• **PROBLEM REQUIREMENTS**
Gather the lines below that include the string "attempted", copying each in full.

━━━ PROVIDED RECORDS

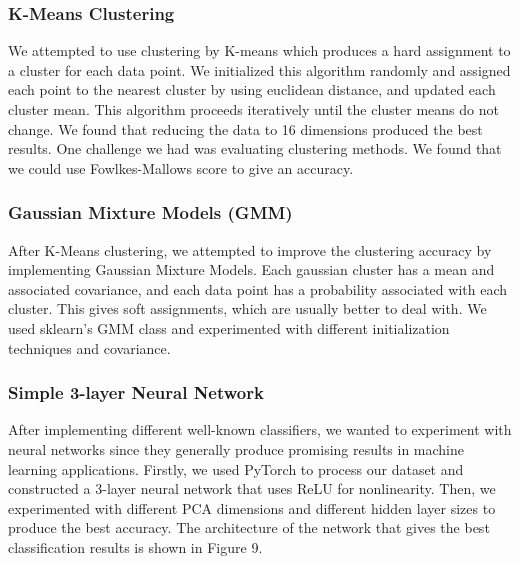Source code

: \subsubsection{\textbf{K-Means Clustering}}
We attempted to use clustering by K-means which produces a hard assignment to a cluster for each data point. We initialized this algorithm randomly and assigned each point to the nearest cluster by using euclidean distance, and updated each cluster mean. This algorithm proceeds iteratively until the cluster means do not change. We found that reducing the data to 16 dimensions produced the best results. One challenge we had was evaluating clustering methods. We found that we could use Fowlkes-Mallows score to give an accuracy.

\subsubsection{\textbf{Gaussian Mixture Models (GMM)}}
After K-Means clustering, we attempted to improve the clustering accuracy by implementing Gaussian Mixture Models. Each gaussian cluster has a mean and associated covariance, and each data point has a probability associated with each cluster. This gives soft assignments, which are usually better to deal with. We used sklearn's GMM class and experimented with different initialization techniques and covariance. 

\subsubsection{\textbf{Simple 3-layer Neural Network}}
After implementing different well-known classifiers, we wanted to experiment with neural networks since they generally produce promising results in machine learning applications. Firstly, we used PyTorch to process our dataset and constructed a 3-layer neural network that uses ReLU for nonlinearity. Then, we experimented with different PCA dimensions and different hidden layer sizes to produce the best accuracy. The architecture of the network that gives the best classification results is shown in Figure 9.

━━━━━━

• **EXERCISE OUTPUT**
We attempted to use clustering by K-means which produces a hard assignment to a cluster for each data point. We initialized this algorithm randomly and assigned each point to the nearest cluster by using euclidean distance, and updated each cluster mean. This algorithm proceeds iteratively until the cluster means do not change. We found that reducing the data to 16 dimensions produced the best results. One challenge we had was evaluating clustering methods. We found that we could use Fowlkes-Mallows score to give an accuracy.
After K-Means clustering, we attempted to improve the clustering accuracy by implementing Gaussian Mixture Models. Each gaussian cluster has a mean and associated covariance, and each data point has a probability associated with each cluster. This gives soft assignments, which are usually better to deal with. We used sklearn's GMM class and experimented with different initialization techniques and covariance. 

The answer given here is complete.